**Exercise prompt:** Copy out each line of the listing below where the string "integral" appears.

+++ Excerpted records

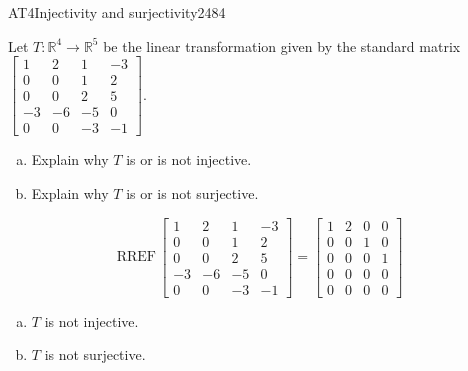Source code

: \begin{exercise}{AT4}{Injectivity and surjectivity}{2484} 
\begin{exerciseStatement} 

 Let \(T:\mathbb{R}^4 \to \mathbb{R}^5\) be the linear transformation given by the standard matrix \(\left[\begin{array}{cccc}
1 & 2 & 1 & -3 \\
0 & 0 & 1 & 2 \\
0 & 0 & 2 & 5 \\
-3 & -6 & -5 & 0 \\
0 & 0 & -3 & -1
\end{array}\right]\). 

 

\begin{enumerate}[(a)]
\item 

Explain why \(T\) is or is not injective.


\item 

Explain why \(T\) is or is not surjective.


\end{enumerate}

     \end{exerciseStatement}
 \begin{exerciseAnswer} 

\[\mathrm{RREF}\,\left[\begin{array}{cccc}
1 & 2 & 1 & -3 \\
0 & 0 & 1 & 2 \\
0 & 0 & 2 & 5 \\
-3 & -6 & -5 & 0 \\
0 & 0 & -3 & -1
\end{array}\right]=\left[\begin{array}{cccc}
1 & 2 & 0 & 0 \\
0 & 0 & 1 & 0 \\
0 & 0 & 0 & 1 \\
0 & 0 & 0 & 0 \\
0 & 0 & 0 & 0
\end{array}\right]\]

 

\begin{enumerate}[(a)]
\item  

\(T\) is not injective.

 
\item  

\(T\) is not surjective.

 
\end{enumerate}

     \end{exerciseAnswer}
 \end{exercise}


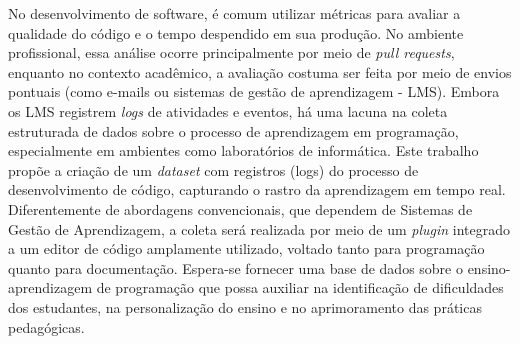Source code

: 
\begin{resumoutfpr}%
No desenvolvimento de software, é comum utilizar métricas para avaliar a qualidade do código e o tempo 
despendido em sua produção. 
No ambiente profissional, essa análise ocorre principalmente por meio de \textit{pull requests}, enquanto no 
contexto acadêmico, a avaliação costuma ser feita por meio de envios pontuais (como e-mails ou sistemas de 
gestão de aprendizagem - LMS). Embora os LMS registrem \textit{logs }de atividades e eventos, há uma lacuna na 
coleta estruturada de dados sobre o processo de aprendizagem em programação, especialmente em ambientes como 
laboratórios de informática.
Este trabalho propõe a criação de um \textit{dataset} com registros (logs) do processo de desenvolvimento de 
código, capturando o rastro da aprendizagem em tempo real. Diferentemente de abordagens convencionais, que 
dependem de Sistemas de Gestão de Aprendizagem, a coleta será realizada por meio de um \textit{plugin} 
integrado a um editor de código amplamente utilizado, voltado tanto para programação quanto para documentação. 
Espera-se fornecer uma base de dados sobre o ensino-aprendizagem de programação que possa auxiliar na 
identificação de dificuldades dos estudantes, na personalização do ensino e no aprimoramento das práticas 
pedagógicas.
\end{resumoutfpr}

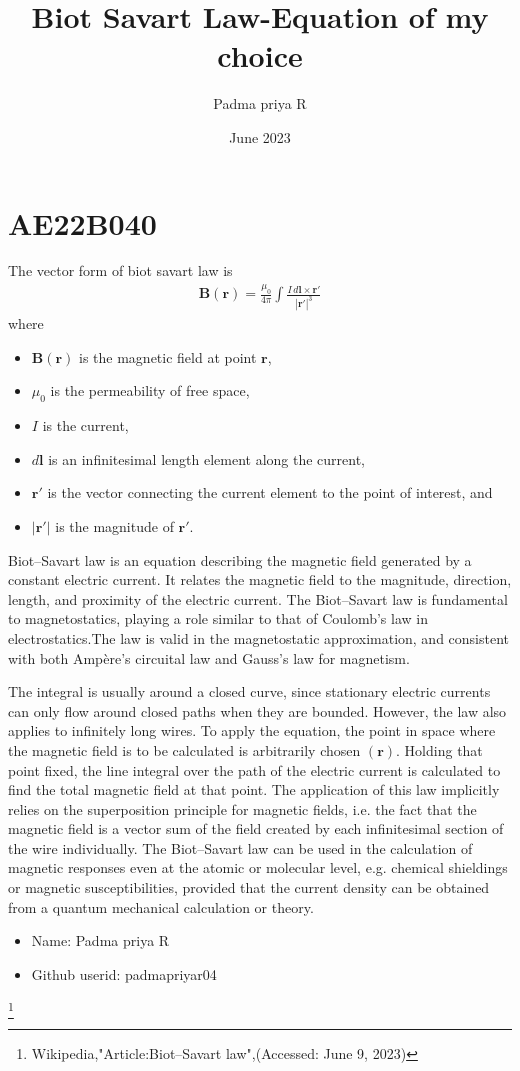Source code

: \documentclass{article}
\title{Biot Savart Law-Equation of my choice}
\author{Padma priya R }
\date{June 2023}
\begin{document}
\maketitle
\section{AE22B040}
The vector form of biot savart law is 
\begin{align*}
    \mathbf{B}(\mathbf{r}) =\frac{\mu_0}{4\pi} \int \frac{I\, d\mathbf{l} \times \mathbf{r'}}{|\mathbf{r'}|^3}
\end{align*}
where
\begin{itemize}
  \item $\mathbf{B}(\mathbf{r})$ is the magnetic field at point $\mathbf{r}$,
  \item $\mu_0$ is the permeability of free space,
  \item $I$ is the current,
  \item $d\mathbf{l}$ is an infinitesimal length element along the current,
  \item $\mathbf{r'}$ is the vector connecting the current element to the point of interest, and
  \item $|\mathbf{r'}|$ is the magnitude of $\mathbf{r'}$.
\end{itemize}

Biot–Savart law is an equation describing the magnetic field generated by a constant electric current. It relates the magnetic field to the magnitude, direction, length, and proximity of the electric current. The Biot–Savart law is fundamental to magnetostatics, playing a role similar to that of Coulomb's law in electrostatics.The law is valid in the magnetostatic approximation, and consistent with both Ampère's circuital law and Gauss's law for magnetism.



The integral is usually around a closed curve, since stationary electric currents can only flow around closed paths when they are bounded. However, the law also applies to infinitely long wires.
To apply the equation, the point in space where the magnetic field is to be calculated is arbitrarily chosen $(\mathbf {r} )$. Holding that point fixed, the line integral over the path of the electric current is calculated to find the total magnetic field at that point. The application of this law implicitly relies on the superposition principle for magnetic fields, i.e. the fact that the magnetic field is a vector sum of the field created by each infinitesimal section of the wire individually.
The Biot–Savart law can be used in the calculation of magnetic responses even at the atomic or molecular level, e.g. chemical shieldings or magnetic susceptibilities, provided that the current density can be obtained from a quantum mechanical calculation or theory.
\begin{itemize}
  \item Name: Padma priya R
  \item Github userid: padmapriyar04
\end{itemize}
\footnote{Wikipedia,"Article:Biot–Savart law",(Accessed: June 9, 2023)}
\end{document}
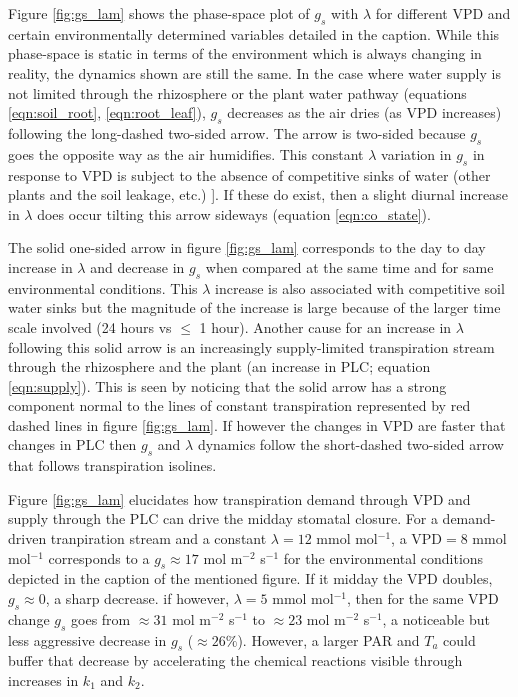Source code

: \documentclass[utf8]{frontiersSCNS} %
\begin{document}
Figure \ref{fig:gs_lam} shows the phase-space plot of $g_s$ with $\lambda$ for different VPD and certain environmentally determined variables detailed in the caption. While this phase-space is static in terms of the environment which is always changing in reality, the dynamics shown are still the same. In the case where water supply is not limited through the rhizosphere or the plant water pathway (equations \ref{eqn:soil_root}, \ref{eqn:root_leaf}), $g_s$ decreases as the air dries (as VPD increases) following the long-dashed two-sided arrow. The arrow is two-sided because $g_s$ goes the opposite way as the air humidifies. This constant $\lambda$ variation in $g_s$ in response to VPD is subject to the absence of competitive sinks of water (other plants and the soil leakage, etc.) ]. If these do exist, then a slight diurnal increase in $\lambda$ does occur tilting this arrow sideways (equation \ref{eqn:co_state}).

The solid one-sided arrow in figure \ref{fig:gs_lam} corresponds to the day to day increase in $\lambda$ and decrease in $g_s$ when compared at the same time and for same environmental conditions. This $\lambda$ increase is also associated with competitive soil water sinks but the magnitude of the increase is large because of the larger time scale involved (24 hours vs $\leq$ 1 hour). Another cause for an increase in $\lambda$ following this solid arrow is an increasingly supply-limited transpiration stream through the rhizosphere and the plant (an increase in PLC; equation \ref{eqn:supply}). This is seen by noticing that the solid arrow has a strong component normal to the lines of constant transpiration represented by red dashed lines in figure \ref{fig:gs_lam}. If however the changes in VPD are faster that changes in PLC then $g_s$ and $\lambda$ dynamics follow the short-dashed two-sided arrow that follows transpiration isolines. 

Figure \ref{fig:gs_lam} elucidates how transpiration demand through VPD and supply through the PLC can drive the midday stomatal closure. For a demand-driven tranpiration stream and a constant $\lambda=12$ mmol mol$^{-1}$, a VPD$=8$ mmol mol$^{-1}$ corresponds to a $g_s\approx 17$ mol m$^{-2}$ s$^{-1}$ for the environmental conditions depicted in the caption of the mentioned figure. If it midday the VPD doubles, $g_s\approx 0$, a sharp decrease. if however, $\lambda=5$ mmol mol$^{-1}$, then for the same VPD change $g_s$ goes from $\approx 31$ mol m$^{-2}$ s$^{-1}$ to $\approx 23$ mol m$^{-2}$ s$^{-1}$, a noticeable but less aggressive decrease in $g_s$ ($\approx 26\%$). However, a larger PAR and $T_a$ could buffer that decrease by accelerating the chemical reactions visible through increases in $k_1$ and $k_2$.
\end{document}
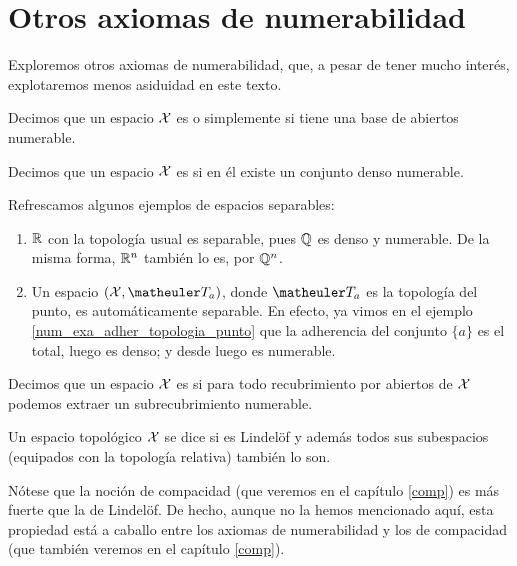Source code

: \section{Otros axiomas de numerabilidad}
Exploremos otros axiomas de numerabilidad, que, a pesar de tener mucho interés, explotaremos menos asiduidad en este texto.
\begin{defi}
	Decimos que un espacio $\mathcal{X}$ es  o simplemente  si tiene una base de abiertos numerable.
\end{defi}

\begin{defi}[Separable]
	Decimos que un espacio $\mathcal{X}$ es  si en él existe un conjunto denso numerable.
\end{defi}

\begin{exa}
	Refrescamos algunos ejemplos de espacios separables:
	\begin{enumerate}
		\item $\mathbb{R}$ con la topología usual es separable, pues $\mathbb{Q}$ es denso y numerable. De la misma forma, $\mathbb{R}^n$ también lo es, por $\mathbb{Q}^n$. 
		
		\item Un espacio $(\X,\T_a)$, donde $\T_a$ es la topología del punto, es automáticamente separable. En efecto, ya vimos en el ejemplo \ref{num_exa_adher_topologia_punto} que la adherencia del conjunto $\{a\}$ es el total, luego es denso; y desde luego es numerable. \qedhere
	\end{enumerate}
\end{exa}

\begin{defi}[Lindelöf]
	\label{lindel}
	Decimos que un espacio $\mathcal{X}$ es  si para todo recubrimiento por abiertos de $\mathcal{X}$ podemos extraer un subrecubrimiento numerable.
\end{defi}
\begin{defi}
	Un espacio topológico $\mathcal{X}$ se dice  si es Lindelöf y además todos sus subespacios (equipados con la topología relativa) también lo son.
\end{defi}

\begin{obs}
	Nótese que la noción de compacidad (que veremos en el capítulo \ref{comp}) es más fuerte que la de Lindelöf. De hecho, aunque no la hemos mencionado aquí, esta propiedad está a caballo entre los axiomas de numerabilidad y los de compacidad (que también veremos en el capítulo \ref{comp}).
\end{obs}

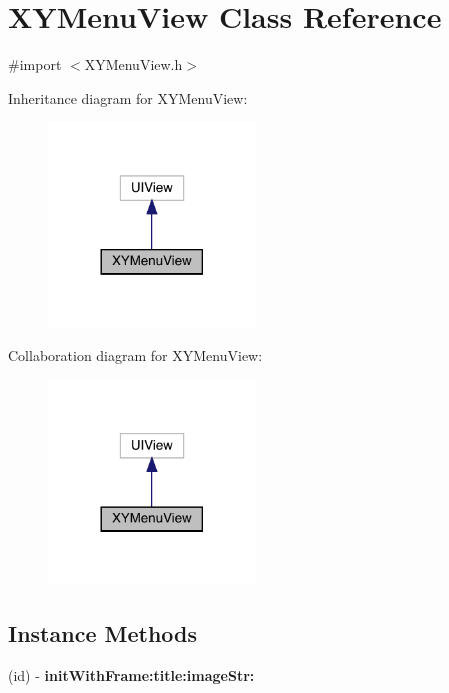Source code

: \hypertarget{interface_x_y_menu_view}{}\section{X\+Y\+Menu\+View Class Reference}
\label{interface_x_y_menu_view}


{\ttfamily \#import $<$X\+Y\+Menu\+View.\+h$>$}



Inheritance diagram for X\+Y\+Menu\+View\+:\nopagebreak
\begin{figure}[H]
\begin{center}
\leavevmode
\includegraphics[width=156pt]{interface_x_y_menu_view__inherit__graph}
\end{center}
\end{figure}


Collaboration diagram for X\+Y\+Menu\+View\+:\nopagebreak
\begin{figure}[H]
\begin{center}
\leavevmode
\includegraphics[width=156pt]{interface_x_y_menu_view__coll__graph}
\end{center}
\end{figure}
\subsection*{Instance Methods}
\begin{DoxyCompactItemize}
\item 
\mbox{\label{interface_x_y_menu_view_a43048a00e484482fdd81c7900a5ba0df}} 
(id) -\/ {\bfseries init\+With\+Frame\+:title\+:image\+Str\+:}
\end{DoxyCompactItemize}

++++++

**Output below:**
The integral is usually around a closed curve, since stationary electric currents can only flow around closed paths when they are bounded. However, the law also applies to infinitely long wires.
To apply the equation, the point in space where the magnetic field is to be calculated is arbitrarily chosen $(\mathbf {r} )$. Holding that point fixed, the line integral over the path of the electric current is calculated to find the total magnetic field at that point. The application of this law implicitly relies on the superposition principle for magnetic fields, i.e. the fact that the magnetic field is a vector sum of the field created by each infinitesimal section of the wire individually.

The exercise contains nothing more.